→ **ASSIGNMENT**
Your task is to copy the stretch of lines in the records below that begins with the line containing "Virtualization is the" and ends with the line containing "# What is Docker", exactly as written, with nothing added.

→ **Records from a data source**
>>>>

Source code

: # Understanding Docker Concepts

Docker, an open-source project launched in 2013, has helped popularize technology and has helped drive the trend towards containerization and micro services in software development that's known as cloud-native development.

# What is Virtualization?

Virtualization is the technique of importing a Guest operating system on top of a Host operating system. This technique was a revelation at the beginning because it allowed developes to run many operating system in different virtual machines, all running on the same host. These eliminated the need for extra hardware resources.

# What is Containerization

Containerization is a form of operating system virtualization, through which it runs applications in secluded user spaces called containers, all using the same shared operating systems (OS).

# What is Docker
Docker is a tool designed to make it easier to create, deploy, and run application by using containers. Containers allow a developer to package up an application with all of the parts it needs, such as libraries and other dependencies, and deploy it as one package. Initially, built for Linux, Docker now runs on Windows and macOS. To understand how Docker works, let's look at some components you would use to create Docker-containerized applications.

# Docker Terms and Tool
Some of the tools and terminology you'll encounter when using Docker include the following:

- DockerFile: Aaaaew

<<<<

→ **EXPECTED ANSWER**
Virtualization is the technique of importing a Guest operating system on top of a Host operating system. This technique was a revelation at the beginning because it allowed developes to run many operating system in different virtual machines, all running on the same host. These eliminated the need for extra hardware resources.

# What is Containerization

Containerization is a form of operating system virtualization, through which it runs applications in secluded user spaces called containers, all using the same shared operating systems (OS).

# What is Docker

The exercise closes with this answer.